** RECORDS SUPPLIED follows **

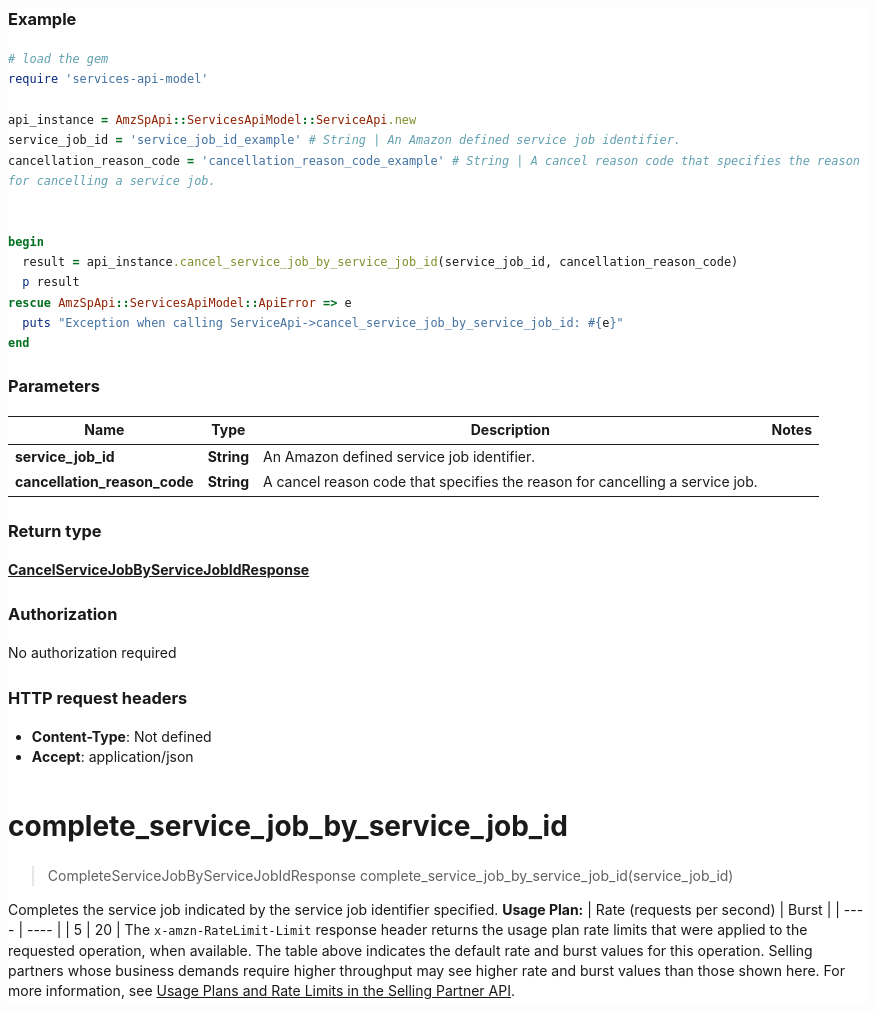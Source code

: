 ### Example
```ruby
# load the gem
require 'services-api-model'

api_instance = AmzSpApi::ServicesApiModel::ServiceApi.new
service_job_id = 'service_job_id_example' # String | An Amazon defined service job identifier.
cancellation_reason_code = 'cancellation_reason_code_example' # String | A cancel reason code that specifies the reason for cancelling a service job.


begin
  result = api_instance.cancel_service_job_by_service_job_id(service_job_id, cancellation_reason_code)
  p result
rescue AmzSpApi::ServicesApiModel::ApiError => e
  puts "Exception when calling ServiceApi->cancel_service_job_by_service_job_id: #{e}"
end
```

### Parameters

Name | Type | Description  | Notes
------------- | ------------- | ------------- | -------------
 **service_job_id** | **String**| An Amazon defined service job identifier. | 
 **cancellation_reason_code** | **String**| A cancel reason code that specifies the reason for cancelling a service job. | 

### Return type

[**CancelServiceJobByServiceJobIdResponse**](CancelServiceJobByServiceJobIdResponse.md)

### Authorization

No authorization required

### HTTP request headers

 - **Content-Type**: Not defined
 - **Accept**: application/json



# **complete_service_job_by_service_job_id**
> CompleteServiceJobByServiceJobIdResponse complete_service_job_by_service_job_id(service_job_id)



Completes the service job indicated by the service job identifier specified.  **Usage Plan:**  | Rate (requests per second) | Burst | | ---- | ---- | | 5 | 20 |  The `x-amzn-RateLimit-Limit` response header returns the usage plan rate limits that were applied to the requested operation, when available. The table above indicates the default rate and burst values for this operation. Selling partners whose business demands require higher throughput may see higher rate and burst values than those shown here. For more information, see [Usage Plans and Rate Limits in the Selling Partner API](doc:usage-plans-and-rate-limits-in-the-sp-api).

** End of RECORDS SUPPLIED **

WHAT IS BEING ASKED: Give the data above again, exactly and completely. No pictures go in.

RESULT OF THE TASK:
Source code

: ### Example
```ruby
# load the gem
require 'services-api-model'

api_instance = AmzSpApi::ServicesApiModel::ServiceApi.new
service_job_id = 'service_job_id_example' # String | An Amazon defined service job identifier.
cancellation_reason_code = 'cancellation_reason_code_example' # String | A cancel reason code that specifies the reason for cancelling a service job.


begin
  result = api_instance.cancel_service_job_by_service_job_id(service_job_id, cancellation_reason_code)
  p result
rescue AmzSpApi::ServicesApiModel::ApiError => e
  puts "Exception when calling ServiceApi->cancel_service_job_by_service_job_id: #{e}"
end
```

### Parameters

Name | Type | Description  | Notes
------------- | ------------- | ------------- | -------------
 **service_job_id** | **String**| An Amazon defined service job identifier. | 
 **cancellation_reason_code** | **String**| A cancel reason code that specifies the reason for cancelling a service job. | 

### Return type

[**CancelServiceJobByServiceJobIdResponse**](CancelServiceJobByServiceJobIdResponse.md)

### Authorization

No authorization required

### HTTP request headers

 - **Content-Type**: Not defined
 - **Accept**: application/json



# **complete_service_job_by_service_job_id**
> CompleteServiceJobByServiceJobIdResponse complete_service_job_by_service_job_id(service_job_id)



Completes the service job indicated by the service job identifier specified.  **Usage Plan:**  | Rate (requests per second) | Burst | | ---- | ---- | | 5 | 20 |  The `x-amzn-RateLimit-Limit` response header returns the usage plan rate limits that were applied to the requested operation, when available. The table above indicates the default rate and burst values for this operation. Selling partners whose business demands require higher throughput may see higher rate and burst values than those shown here. For more information, see [Usage Plans and Rate Limits in the Selling Partner API](doc:usage-plans-and-rate-limits-in-the-sp-api).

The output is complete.